WHAT YOU WILL DO: Return the data below unchanged, without images.

(Collected data entries)
----------

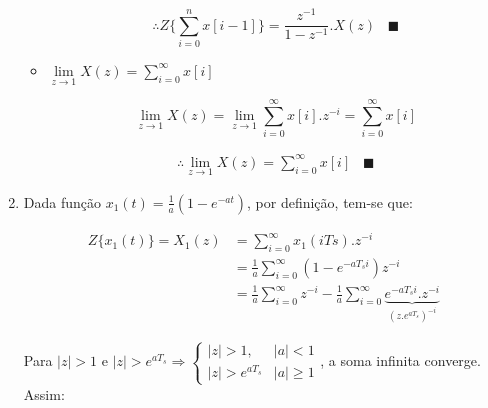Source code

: \documentclass[twoside, fleqn]{article}
\begin{document}
\begin{enumerate}
\begin{itemize}
            	\begin{equation}
            	\therefore Z\{\sum_{i=0}^{n}x[i-1] \} = \frac{z^{-1}}{1-z^{-1}}.X(z) \hspace{10pt} \blacksquare
            	\end{equation}
            
            	\item $\lim\limits_{z \rightarrow 1} X(z) = \sum_{i=0}^{\infty}x[i]$
            
            	\begin{equation}
            	\lim\limits_{z \rightarrow 1} X(z) = \lim\limits_{z \rightarrow 1} \sum_{i=0}^{\infty} x[i].z^{-i} = \sum_{i=0}^{\infty} x[i]
            	\end{equation}
            	
            	\begin{equation}
            	\begin{split}
            	\therefore \lim\limits_{z \rightarrow 1} X(z) = \sum_{i=0}^{\infty}x[i] \hspace{10pt} \blacksquare
            	\end{split}
            	\end{equation}
            	
            \end{itemize}
        
        \item\label{item:ex2b} %
        
        Dada função $x_1(t) = \frac{1}{a} \left( 1 - e^{-at} \right)$, por definição, tem-se que:
        
        	\begin{equation}
            	\begin{split}
                	Z\{x_1(t)\} = X_1(z) & = \sum_{i=0}^{\infty} x_1(i Ts).z^{-i} \\
                	& = \frac{1}{a} \sum_{i=0}^{\infty} \left( 1 - e^{-a T_s i} \right)z^{-i} \\
                	& = \frac{1}{a} \sum_{i=0}^{\infty} z^{-i} - \frac{1}{a} \sum_{i=0}^{\infty} \underbrace{e^{-a T_s i}.z^{-i}}_{(z.e^{aT_s})^{-i}}
            	\end{split}
        	\end{equation}
        
        Para $|z| > 1$ e $|z| > e^{aT_s} \Rightarrow \begin{cases} |z| > 1, & |a| < 1 \\ |z| > e^{a T_s} & |a| \geq 1 \end{cases}$, a soma infinita converge. Assim:
        	

\end{enumerate}
\end{document}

----------

EXPECTED ANSWER:
Source code

: \documentclass[twoside, fleqn]{article}
\begin{document}
\begin{enumerate}
\begin{itemize}
            	\begin{equation}
            	\therefore Z\{\sum_{i=0}^{n}x[i-1] \} = \frac{z^{-1}}{1-z^{-1}}.X(z) \hspace{10pt} \blacksquare
            	\end{equation}
            
            	\item $\lim\limits_{z \rightarrow 1} X(z) = \sum_{i=0}^{\infty}x[i]$
            
            	\begin{equation}
            	\lim\limits_{z \rightarrow 1} X(z) = \lim\limits_{z \rightarrow 1} \sum_{i=0}^{\infty} x[i].z^{-i} = \sum_{i=0}^{\infty} x[i]
            	\end{equation}
            	
            	\begin{equation}
            	\begin{split}
            	\therefore \lim\limits_{z \rightarrow 1} X(z) = \sum_{i=0}^{\infty}x[i] \hspace{10pt} \blacksquare
            	\end{split}
            	\end{equation}
            	
            \end{itemize}
        
        \item\label{item:ex2b} %
        
        Dada função $x_1(t) = \frac{1}{a} \left( 1 - e^{-at} \right)$, por definição, tem-se que:
        
        	\begin{equation}
            	\begin{split}
                	Z\{x_1(t)\} = X_1(z) & = \sum_{i=0}^{\infty} x_1(i Ts).z^{-i} \\
                	& = \frac{1}{a} \sum_{i=0}^{\infty} \left( 1 - e^{-a T_s i} \right)z^{-i} \\
                	& = \frac{1}{a} \sum_{i=0}^{\infty} z^{-i} - \frac{1}{a} \sum_{i=0}^{\infty} \underbrace{e^{-a T_s i}.z^{-i}}_{(z.e^{aT_s})^{-i}}
            	\end{split}
        	\end{equation}
        
        Para $|z| > 1$ e $|z| > e^{aT_s} \Rightarrow \begin{cases} |z| > 1, & |a| < 1 \\ |z| > e^{a T_s} & |a| \geq 1 \end{cases}$, a soma infinita converge. Assim:
        	

\end{enumerate}
\end{document}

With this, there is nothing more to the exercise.